Pramocaine hydrochloride potentiates fluconazole against Candida albicans biofilms by targeting Erg12 and inhibiting ubiquinone biosynthesis

Biofilms formed by Candida albicans pose significant challenges in clinical settings, particularly in medical device-related infections and recurrent candidiasis, due to their inherent resistance to azoles. Consequently, there is an urgent need to identify novel compounds that can potentiate the antifungal activity of azoles against C. albicans biofilms. In this study, we utilized a drug repositioning approach to perform high-throughput screening of a library of 2,372 Food and Drug Administration (FDA)-approved compounds, identifying pramocaine hydrochloride (pramocaine) as a potent azole potentiator with low cytotoxicity.

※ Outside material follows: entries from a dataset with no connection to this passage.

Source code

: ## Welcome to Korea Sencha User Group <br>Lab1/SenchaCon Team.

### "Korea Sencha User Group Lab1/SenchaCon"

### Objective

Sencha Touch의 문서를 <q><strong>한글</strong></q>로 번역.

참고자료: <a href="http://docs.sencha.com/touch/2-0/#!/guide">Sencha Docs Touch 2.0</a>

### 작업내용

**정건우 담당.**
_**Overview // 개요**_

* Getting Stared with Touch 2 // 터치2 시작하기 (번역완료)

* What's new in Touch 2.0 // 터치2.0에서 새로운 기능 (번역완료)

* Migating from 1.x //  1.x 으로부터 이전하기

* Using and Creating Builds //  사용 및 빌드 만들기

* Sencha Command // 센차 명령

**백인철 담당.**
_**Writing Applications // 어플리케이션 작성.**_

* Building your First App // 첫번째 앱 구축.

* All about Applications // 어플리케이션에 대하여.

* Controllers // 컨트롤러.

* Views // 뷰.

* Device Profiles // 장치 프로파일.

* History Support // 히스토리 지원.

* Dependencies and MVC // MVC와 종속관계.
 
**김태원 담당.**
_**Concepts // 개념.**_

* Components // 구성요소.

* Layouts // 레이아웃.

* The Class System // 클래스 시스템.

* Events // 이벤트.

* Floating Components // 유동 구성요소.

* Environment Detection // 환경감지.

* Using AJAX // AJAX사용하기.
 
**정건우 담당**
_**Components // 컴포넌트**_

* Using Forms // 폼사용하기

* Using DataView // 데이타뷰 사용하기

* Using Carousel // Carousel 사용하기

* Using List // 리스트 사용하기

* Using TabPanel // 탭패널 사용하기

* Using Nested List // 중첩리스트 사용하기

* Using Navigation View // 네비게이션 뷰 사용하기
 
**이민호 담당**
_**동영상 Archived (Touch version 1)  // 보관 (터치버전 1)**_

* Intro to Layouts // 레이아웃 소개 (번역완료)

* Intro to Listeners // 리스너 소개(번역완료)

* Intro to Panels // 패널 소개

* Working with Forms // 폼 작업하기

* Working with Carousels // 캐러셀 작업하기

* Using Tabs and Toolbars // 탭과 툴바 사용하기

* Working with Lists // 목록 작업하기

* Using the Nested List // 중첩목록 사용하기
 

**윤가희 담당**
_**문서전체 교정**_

Pramocaine significantly enhanced the antifungal activity of fluconazole (FLC) against C. albicans biofilms both in vitro (via biofilm inhibition assays) and in vivo (using a mouse subcutaneous catheter infection model), and exhibited broad-spectrum efficacy against other clinically relevant Candida and Cryptococcus species. Mechanistically, pramocaine targets Erg12, a key enzyme in the farnesyl pyrophosphate pathway, to inhibit ubiquinone biosynthesis and elevate mitochondrial reactive oxygen species (ROS) production. This leads to impaired mitochondrial function, reduced C. albicans hyphal elongation, biofilm thickness, and extracellular matrix secretion, thereby sensitizing C. albicans biofilms to FLC. As an FDA-approved compound, pramocaine offers promising translational potential for treating azole-resistant biofilm infections. This research introduces a novel strategy to potentiate the antifungal efficacy of FLC against C. albicans biofilms by targeting Erg12-mediated ubiquinone biosynthesis.